- **Task to complete**: Every record below needs to be set down exactly. Pictures do not belong in the copy.
[Opening Records for the task section]
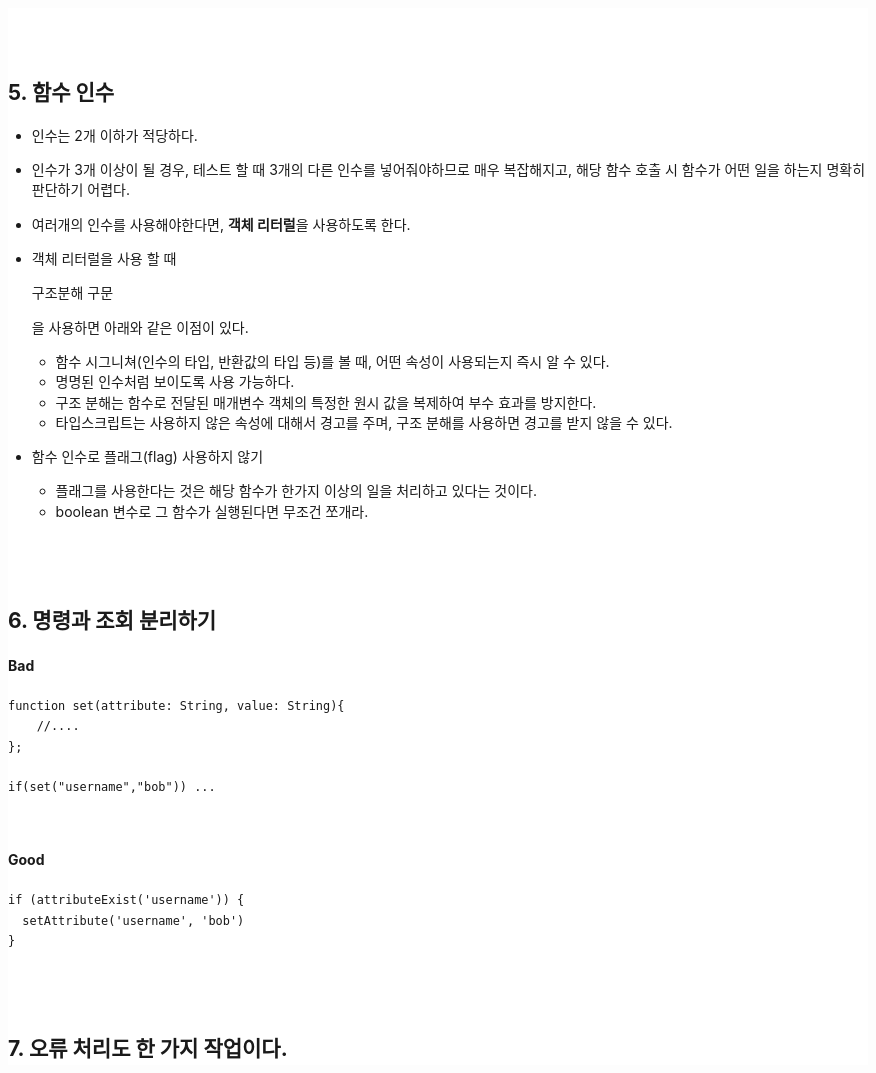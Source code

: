 <br/>

<br/>

## 5. 함수 인수

- 인수는 2개 이하가 적당하다.

- 인수가 3개 이상이 될 경우, 테스트 할 때 3개의 다른 인수를 넣어줘야하므로 매우 복잡해지고, 해당 함수 호출 시 함수가 어떤 일을 하는지 명확히 판단하기 어렵다.

- 여러개의 인수를 사용해야한다면, **객체 리터럴**을 사용하도록 한다.

- 객체 리터럴을 사용 할 때

  구조분해 구문

  을 사용하면 아래와 같은 이점이 있다.

  - 함수 시그니쳐(인수의 타입, 반환값의 타입 등)를 볼 때, 어떤 속성이 사용되는지 즉시 알 수 있다.
  - 명명된 인수처럼 보이도록 사용 가능하다.
  - 구조 분해는 함수로 전달된 매개변수 객체의 특정한 원시 값을 복제하여 부수 효과를 방지한다.
  - 타입스크립트는 사용하지 않은 속성에 대해서 경고를 주며, 구조 분해를 사용하면 경고를 받지 않을 수 있다.

- 함수 인수로 플래그(flag) 사용하지 않기

  - 플래그를 사용한다는 것은 해당 함수가 한가지 이상의 일을 처리하고 있다는 것이다.
  - boolean 변수로 그 함수가 실행된다면 무조건 쪼개라.

<br/>

<br/>

## 6. 명령과 조회 분리하기

#### Bad

```tsx
function set(attribute: String, value: String){
	//....
};

if(set("username","bob")) ...
```

<br/>

#### Good

```tsx
if (attributeExist('username')) {
  setAttribute('username', 'bob')
}
```

<br/>

<br/>

## 7. 오류 처리도 한 가지 작업이다.
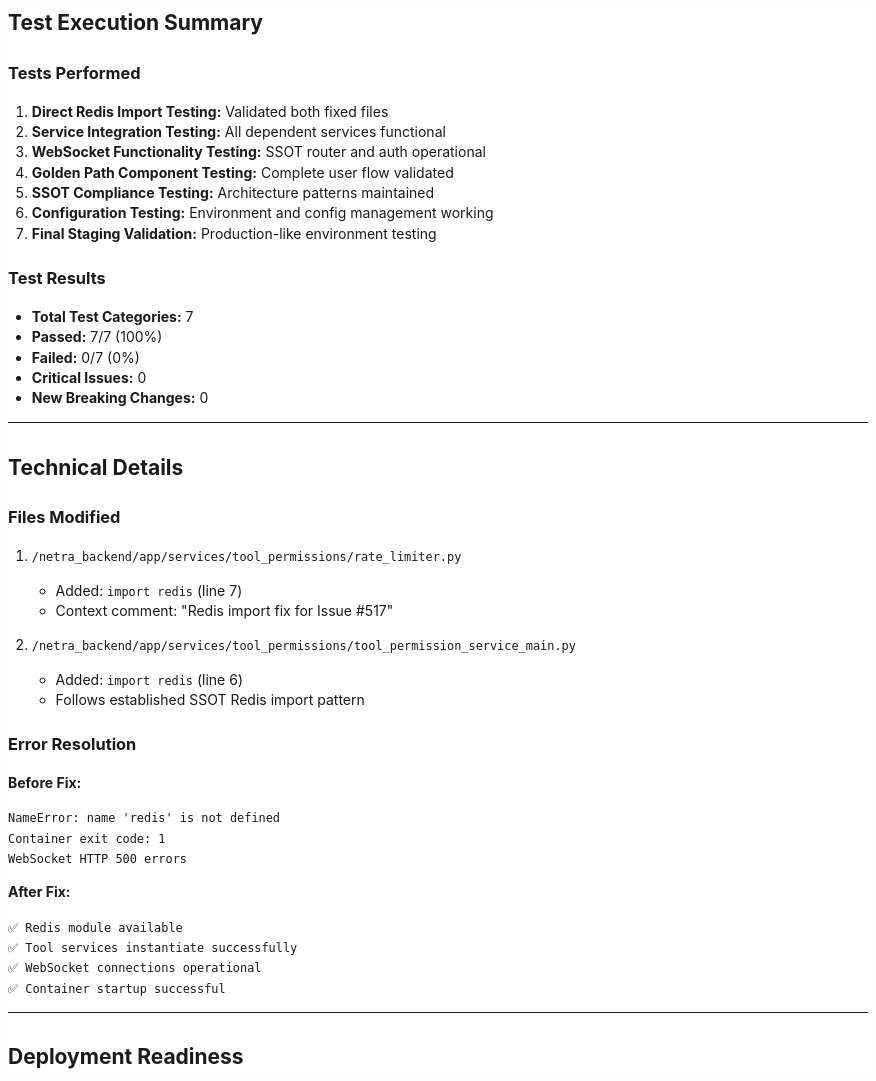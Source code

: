 
## Test Execution Summary

### Tests Performed
1. **Direct Redis Import Testing:** Validated both fixed files
2. **Service Integration Testing:** All dependent services functional
3. **WebSocket Functionality Testing:** SSOT router and auth operational
4. **Golden Path Component Testing:** Complete user flow validated
5. **SSOT Compliance Testing:** Architecture patterns maintained
6. **Configuration Testing:** Environment and config management working
7. **Final Staging Validation:** Production-like environment testing

### Test Results
- **Total Test Categories:** 7
- **Passed:** 7/7 (100%)
- **Failed:** 0/7 (0%)
- **Critical Issues:** 0
- **New Breaking Changes:** 0

---

## Technical Details

### Files Modified
1. `/netra_backend/app/services/tool_permissions/rate_limiter.py`
   - Added: `import redis` (line 7)
   - Context comment: "Redis import fix for Issue #517"

2. `/netra_backend/app/services/tool_permissions/tool_permission_service_main.py`
   - Added: `import redis` (line 6)
   - Follows established SSOT Redis import pattern

### Error Resolution
**Before Fix:**
```
NameError: name 'redis' is not defined
Container exit code: 1
WebSocket HTTP 500 errors
```

**After Fix:**
```
✅ Redis module available
✅ Tool services instantiate successfully  
✅ WebSocket connections operational
✅ Container startup successful
```

---

## Deployment Readiness
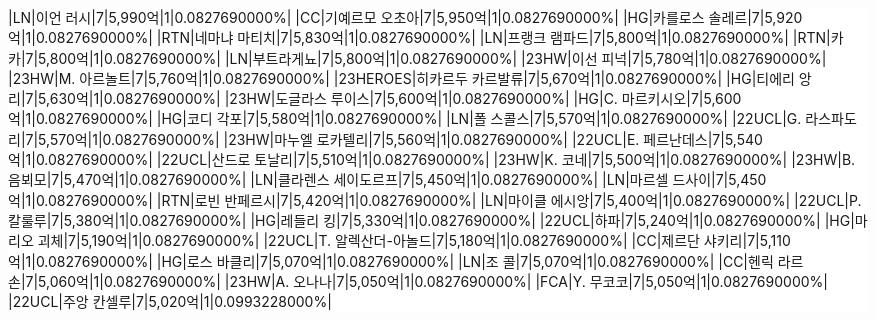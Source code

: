 |LN|이언 러시|7|5,990억|1|0.0827690000%|
|CC|기예르모 오초아|7|5,950억|1|0.0827690000%|
|HG|카를로스 솔레르|7|5,920억|1|0.0827690000%|
|RTN|네마냐 마티치|7|5,830억|1|0.0827690000%|
|LN|프랭크 램파드|7|5,800억|1|0.0827690000%|
|RTN|카카|7|5,800억|1|0.0827690000%|
|LN|부트라게뇨|7|5,800억|1|0.0827690000%|
|23HW|이선 피넉|7|5,780억|1|0.0827690000%|
|23HW|M. 아르놀트|7|5,760억|1|0.0827690000%|
|23HEROES|히카르두 카르발류|7|5,670억|1|0.0827690000%|
|HG|티에리 앙리|7|5,630억|1|0.0827690000%|
|23HW|도글라스 루이스|7|5,600억|1|0.0827690000%|
|HG|C. 마르키시오|7|5,600억|1|0.0827690000%|
|HG|코디 각포|7|5,580억|1|0.0827690000%|
|LN|폴 스콜스|7|5,570억|1|0.0827690000%|
|22UCL|G. 라스파도리|7|5,570억|1|0.0827690000%|
|23HW|마누엘 로카텔리|7|5,560억|1|0.0827690000%|
|22UCL|E. 페르난데스|7|5,540억|1|0.0827690000%|
|22UCL|산드로 토날리|7|5,510억|1|0.0827690000%|
|23HW|K. 코네|7|5,500억|1|0.0827690000%|
|23HW|B. 음뵈모|7|5,470억|1|0.0827690000%|
|LN|클라렌스 세이도르프|7|5,450억|1|0.0827690000%|
|LN|마르셀 드사이|7|5,450억|1|0.0827690000%|
|RTN|로빈 반페르시|7|5,420억|1|0.0827690000%|
|LN|마이클 에시앙|7|5,400억|1|0.0827690000%|
|22UCL|P. 칼룰루|7|5,380억|1|0.0827690000%|
|HG|레들리 킹|7|5,330억|1|0.0827690000%|
|22UCL|하파|7|5,240억|1|0.0827690000%|
|HG|마리오 괴체|7|5,190억|1|0.0827690000%|
|22UCL|T. 알렉산더-아놀드|7|5,180억|1|0.0827690000%|
|CC|제르단 샤키리|7|5,110억|1|0.0827690000%|
|HG|로스 바클리|7|5,070억|1|0.0827690000%|
|LN|조 콜|7|5,070억|1|0.0827690000%|
|CC|헨릭 라르손|7|5,060억|1|0.0827690000%|
|23HW|A. 오나나|7|5,050억|1|0.0827690000%|
|FCA|Y. 무코코|7|5,050억|1|0.0827690000%|
|22UCL|주앙 칸셀루|7|5,020억|1|0.0993228000%|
[Closing Records for the task section]
- **Task result**:
Source code

: <br/>

<br/>

## 5. 함수 인수

- 인수는 2개 이하가 적당하다.

- 인수가 3개 이상이 될 경우, 테스트 할 때 3개의 다른 인수를 넣어줘야하므로 매우 복잡해지고, 해당 함수 호출 시 함수가 어떤 일을 하는지 명확히 판단하기 어렵다.

- 여러개의 인수를 사용해야한다면, **객체 리터럴**을 사용하도록 한다.

- 객체 리터럴을 사용 할 때

  구조분해 구문

  을 사용하면 아래와 같은 이점이 있다.

  - 함수 시그니쳐(인수의 타입, 반환값의 타입 등)를 볼 때, 어떤 속성이 사용되는지 즉시 알 수 있다.
  - 명명된 인수처럼 보이도록 사용 가능하다.
  - 구조 분해는 함수로 전달된 매개변수 객체의 특정한 원시 값을 복제하여 부수 효과를 방지한다.
  - 타입스크립트는 사용하지 않은 속성에 대해서 경고를 주며, 구조 분해를 사용하면 경고를 받지 않을 수 있다.

- 함수 인수로 플래그(flag) 사용하지 않기

  - 플래그를 사용한다는 것은 해당 함수가 한가지 이상의 일을 처리하고 있다는 것이다.
  - boolean 변수로 그 함수가 실행된다면 무조건 쪼개라.

<br/>

<br/>

## 6. 명령과 조회 분리하기

#### Bad

```tsx
function set(attribute: String, value: String){
	//....
};

if(set("username","bob")) ...
```

<br/>

#### Good

```tsx
if (attributeExist('username')) {
  setAttribute('username', 'bob')
}
```

<br/>

<br/>

## 7. 오류 처리도 한 가지 작업이다.
Source code

: 
## Test Execution Summary

### Tests Performed
1. **Direct Redis Import Testing:** Validated both fixed files
2. **Service Integration Testing:** All dependent services functional
3. **WebSocket Functionality Testing:** SSOT router and auth operational
4. **Golden Path Component Testing:** Complete user flow validated
5. **SSOT Compliance Testing:** Architecture patterns maintained
6. **Configuration Testing:** Environment and config management working
7. **Final Staging Validation:** Production-like environment testing

### Test Results
- **Total Test Categories:** 7
- **Passed:** 7/7 (100%)
- **Failed:** 0/7 (0%)
- **Critical Issues:** 0
- **New Breaking Changes:** 0

---

## Technical Details

### Files Modified
1. `/netra_backend/app/services/tool_permissions/rate_limiter.py`
   - Added: `import redis` (line 7)
   - Context comment: "Redis import fix for Issue #517"

2. `/netra_backend/app/services/tool_permissions/tool_permission_service_main.py`
   - Added: `import redis` (line 6)
   - Follows established SSOT Redis import pattern

### Error Resolution
**Before Fix:**
```
NameError: name 'redis' is not defined
Container exit code: 1
WebSocket HTTP 500 errors
```

**After Fix:**
```
✅ Redis module available
✅ Tool services instantiate successfully  
✅ WebSocket connections operational
✅ Container startup successful
```

---

## Deployment Readiness
Source code

: |LN|이언 러시|7|5,990억|1|0.0827690000%|
|CC|기예르모 오초아|7|5,950억|1|0.0827690000%|
|HG|카를로스 솔레르|7|5,920억|1|0.0827690000%|
|RTN|네마냐 마티치|7|5,830억|1|0.0827690000%|
|LN|프랭크 램파드|7|5,800억|1|0.0827690000%|
|RTN|카카|7|5,800억|1|0.0827690000%|
|LN|부트라게뇨|7|5,800억|1|0.0827690000%|
|23HW|이선 피넉|7|5,780억|1|0.0827690000%|
|23HW|M. 아르놀트|7|5,760억|1|0.0827690000%|
|23HEROES|히카르두 카르발류|7|5,670억|1|0.0827690000%|
|HG|티에리 앙리|7|5,630억|1|0.0827690000%|
|23HW|도글라스 루이스|7|5,600억|1|0.0827690000%|
|HG|C. 마르키시오|7|5,600억|1|0.0827690000%|
|HG|코디 각포|7|5,580억|1|0.0827690000%|
|LN|폴 스콜스|7|5,570억|1|0.0827690000%|
|22UCL|G. 라스파도리|7|5,570억|1|0.0827690000%|
|23HW|마누엘 로카텔리|7|5,560억|1|0.0827690000%|
|22UCL|E. 페르난데스|7|5,540억|1|0.0827690000%|
|22UCL|산드로 토날리|7|5,510억|1|0.0827690000%|
|23HW|K. 코네|7|5,500억|1|0.0827690000%|
|23HW|B. 음뵈모|7|5,470억|1|0.0827690000%|
|LN|클라렌스 세이도르프|7|5,450억|1|0.0827690000%|
|LN|마르셀 드사이|7|5,450억|1|0.0827690000%|
|RTN|로빈 반페르시|7|5,420억|1|0.0827690000%|
|LN|마이클 에시앙|7|5,400억|1|0.0827690000%|
|22UCL|P. 칼룰루|7|5,380억|1|0.0827690000%|
|HG|레들리 킹|7|5,330억|1|0.0827690000%|
|22UCL|하파|7|5,240억|1|0.0827690000%|
|HG|마리오 괴체|7|5,190억|1|0.0827690000%|
|22UCL|T. 알렉산더-아놀드|7|5,180억|1|0.0827690000%|
|CC|제르단 샤키리|7|5,110억|1|0.0827690000%|
|HG|로스 바클리|7|5,070억|1|0.0827690000%|
|LN|조 콜|7|5,070억|1|0.0827690000%|
|CC|헨릭 라르손|7|5,060억|1|0.0827690000%|
|23HW|A. 오나나|7|5,050억|1|0.0827690000%|
|FCA|Y. 무코코|7|5,050억|1|0.0827690000%|
|22UCL|주앙 칸셀루|7|5,020억|1|0.0993228000%|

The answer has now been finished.